[sugar] X fonts, and Cairo fonts
Don Hopkins
dhopkins at DonHopkins.com
Wed Mar 14 00:13:06 EDT 2007
Two questions about fonts:
For an X application, which fonts are available? Which are recommended?
xlsfonts does not list a lot of them, and the ones listed have ugly
sounding names. (Does the latest build add more fonts? I'm downloading
it now.) Are there more fonts available to X applications that I can't
see with xlsfonts? Specifically the OLPC Human Interface Guidelines
recommends Bitstream Vera Sans, which I would like to use. What font
string can I pass to the standard old X library functions to get that
nice font, and what sizes are available?
Maybe I'm just hallucinating, but for a Cairo/Pango application (pie
menus), it seems that the size a font is rendered depends on the screen
resolution. On my laptop/vmware/fedora core/x11 development system, I
configured all the pie menu fonts so they looked nice on the 75dpi
screen. But then when I ran the same Python code on the actual OLPC's
200 dpi screen, the fonts came out way too big compared to the graphics.

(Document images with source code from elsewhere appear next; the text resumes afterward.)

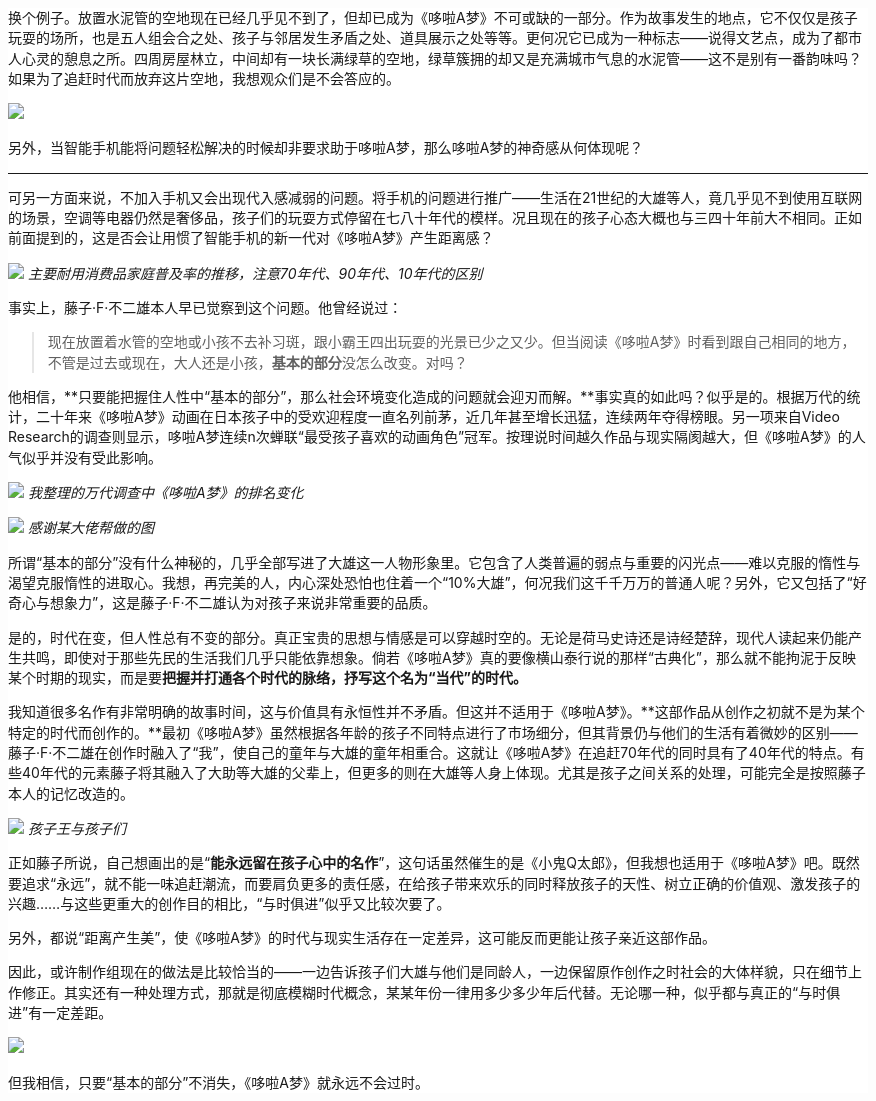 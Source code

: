 换个例子。放置水泥管的空地现在已经几乎见不到了，但却已成为《哆啦A梦》不可或缺的一部分。作为故事发生的地点，它不仅仅是孩子玩耍的场所，也是五人组会合之处、孩子与邻居发生矛盾之处、道具展示之处等等。更何况它已成为一种标志——说得文艺点，成为了都市人心灵的憩息之所。四周房屋林立，中间却有一块长满绿草的空地，绿草簇拥的却又是充满城市气息的水泥管——这不是别有一番韵味吗？如果为了追赶时代而放弃这片空地，我想观众们是不会答应的。

![](https://pica.zhimg.com/80/v2-a101fa82840539ba9515aeafee6d3e2d_1440w.jpg?source=d16d100b)

另外，当智能手机能将问题轻松解决的时候却非要求助于哆啦A梦，那么哆啦A梦的神奇感从何体现呢？

---

可另一方面来说，不加入手机又会出现代入感减弱的问题。将手机的问题进行推广——生活在21世纪的大雄等人，竟几乎见不到使用互联网的场景，空调等电器仍然是奢侈品，孩子们的玩耍方式停留在七八十年代的模样。况且现在的孩子心态大概也与三四十年前大不相同。正如前面提到的，这是否会让用惯了智能手机的新一代对《哆啦A梦》产生距离感？

![](https://picx.zhimg.com/80/v2-bd30ebe97e187cd70d2ccfe09e8de411_1440w.jpg?source=d16d100b)
_主要耐用消费品家庭普及率的推移，注意70年代、90年代、10年代的区别_

事实上，藤子·F·不二雄本人早已觉察到这个问题。他曾经说过：

> 现在放置着水管的空地或小孩不去补习斑，跟小霸王四出玩耍的光景已少之又少。但当阅读《哆啦A梦》时看到跟自己相同的地方，不管是过去或现在，大人还是小孩，**基本的部分**没怎么改变。对吗？

他相信，**只要能把握住人性中“基本的部分”，那么社会环境变化造成的问题就会迎刃而解。**事实真的如此吗？似乎是的。根据万代的统计，二十年来《哆啦A梦》动画在日本孩子中的受欢迎程度一直名列前茅，近几年甚至增长迅猛，连续两年夺得榜眼。另一项来自Video Research的调查则显示，哆啦A梦连续n次蝉联“最受孩子喜欢的动画角色”冠军。按理说时间越久作品与现实隔阂越大，但《哆啦A梦》的人气似乎并没有受此影响。

![](https://pic3.zhimg.com/80/v2-2d1f538833942f8d68be881f0e178ff6_1440w.jpg?source=d16d100b)
_我整理的万代调查中《哆啦A梦》的排名变化_

![](https://pic1.zhimg.com/80/v2-24132628b552bf0e3bea7822142ca1ae_1440w.jpg?source=d16d100b)
_感谢某大佬帮做的图_

所谓“基本的部分”没有什么神秘的，几乎全部写进了大雄这一人物形象里。它包含了人类普遍的弱点与重要的闪光点——难以克服的惰性与渴望克服惰性的进取心。我想，再完美的人，内心深处恐怕也住着一个“10%大雄”，何况我们这千千万万的普通人呢？另外，它又包括了“好奇心与想象力”，这是藤子·F·不二雄认为对孩子来说非常重要的品质。

是的，时代在变，但人性总有不变的部分。真正宝贵的思想与情感是可以穿越时空的。无论是荷马史诗还是诗经楚辞，现代人读起来仍能产生共鸣，即使对于那些先民的生活我们几乎只能依靠想象。倘若《哆啦A梦》真的要像横山泰行说的那样“古典化”，那么就不能拘泥于反映某个时期的现实，而是要**把握并打通各个时代的脉络，抒写这个名为“当代”的时代。**

我知道很多名作有非常明确的故事时间，这与价值具有永恒性并不矛盾。但这并不适用于《哆啦A梦》。**这部作品从创作之初就不是为某个特定的时代而创作的。**最初《哆啦A梦》虽然根据各年龄的孩子不同特点进行了市场细分，但其背景仍与他们的生活有着微妙的区别——藤子·F·不二雄在创作时融入了“我”，使自己的童年与大雄的童年相重合。这就让《哆啦A梦》在追赶70年代的同时具有了40年代的特点。有些40年代的元素藤子将其融入了大助等大雄的父辈上，但更多的则在大雄等人身上体现。尤其是孩子之间关系的处理，可能完全是按照藤子本人的记忆改造的。

![](https://pica.zhimg.com/80/v2-e2b6795f809cedc5261e086ab97a3e25_1440w.jpg?source=d16d100b)
_孩子王与孩子们_

正如藤子所说，自己想画出的是“**能永远留在孩子心中的名作**”，这句话虽然催生的是《小鬼Q太郎》，但我想也适用于《哆啦A梦》吧。既然要追求“永远”，就不能一味追赶潮流，而要肩负更多的责任感，在给孩子带来欢乐的同时释放孩子的天性、树立正确的价值观、激发孩子的兴趣……与这些更重大的创作目的相比，“与时俱进”似乎又比较次要了。

另外，都说“距离产生美”，使《哆啦A梦》的时代与现实生活存在一定差异，这可能反而更能让孩子亲近这部作品。

因此，或许制作组现在的做法是比较恰当的——一边告诉孩子们大雄与他们是同龄人，一边保留原作创作之时社会的大体样貌，只在细节上作修正。其实还有一种处理方式，那就是彻底模糊时代概念，某某年份一律用多少多少年后代替。无论哪一种，似乎都与真正的“与时俱进”有一定差距。

![](https://pica.zhimg.com/80/v2-abac31122063095f1126dffc26ff7958_1440w.jpg?source=d16d100b)

但我相信，只要“基本的部分”不消失，《哆啦A梦》就永远不会过时。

So I had to reduce the point size of the font by multiplying by a factor
of 75/200 or so. But that was clumsy because Cairo font specs are
strings that look like "zapf-dingbats 64", and the point size is not a
number that's easy to scale mathematically.
It's kinda weird that the text adjust the font size for the dpi, but the
rest of the graphics don't. Is this a Pango thing or a Cairo thing?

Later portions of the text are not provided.